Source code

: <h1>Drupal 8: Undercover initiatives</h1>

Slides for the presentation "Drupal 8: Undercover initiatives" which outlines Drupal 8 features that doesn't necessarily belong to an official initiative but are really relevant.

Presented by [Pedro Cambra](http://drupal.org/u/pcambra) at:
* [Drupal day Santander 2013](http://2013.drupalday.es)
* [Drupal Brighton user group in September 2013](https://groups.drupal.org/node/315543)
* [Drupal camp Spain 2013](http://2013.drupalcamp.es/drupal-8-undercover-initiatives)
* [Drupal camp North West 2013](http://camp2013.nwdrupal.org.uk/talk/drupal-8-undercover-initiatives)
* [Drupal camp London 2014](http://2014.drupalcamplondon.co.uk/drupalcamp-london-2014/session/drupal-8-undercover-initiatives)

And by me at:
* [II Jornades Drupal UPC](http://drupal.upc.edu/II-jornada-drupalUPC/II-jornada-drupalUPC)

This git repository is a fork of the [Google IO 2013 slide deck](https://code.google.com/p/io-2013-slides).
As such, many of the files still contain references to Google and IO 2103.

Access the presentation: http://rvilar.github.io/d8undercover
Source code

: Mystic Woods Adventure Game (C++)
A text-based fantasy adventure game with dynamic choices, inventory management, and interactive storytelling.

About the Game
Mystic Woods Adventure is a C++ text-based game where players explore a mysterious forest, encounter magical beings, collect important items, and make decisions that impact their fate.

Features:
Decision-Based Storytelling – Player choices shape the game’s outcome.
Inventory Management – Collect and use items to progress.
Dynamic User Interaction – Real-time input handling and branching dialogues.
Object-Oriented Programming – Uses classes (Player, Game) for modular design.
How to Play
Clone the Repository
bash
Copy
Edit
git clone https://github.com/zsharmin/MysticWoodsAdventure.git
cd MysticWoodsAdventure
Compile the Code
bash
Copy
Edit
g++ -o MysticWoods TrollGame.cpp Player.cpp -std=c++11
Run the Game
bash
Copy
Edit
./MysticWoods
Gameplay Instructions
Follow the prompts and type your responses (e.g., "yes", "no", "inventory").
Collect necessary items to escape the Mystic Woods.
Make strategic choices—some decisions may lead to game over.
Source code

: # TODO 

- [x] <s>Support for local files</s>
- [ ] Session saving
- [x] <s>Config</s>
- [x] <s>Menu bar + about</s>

----------------

If a line in the records contains "MysticWoodsAdventure", report it.

Your response>
git clone https://github.com/zsharmin/MysticWoodsAdventure.git
cd MysticWoodsAdventure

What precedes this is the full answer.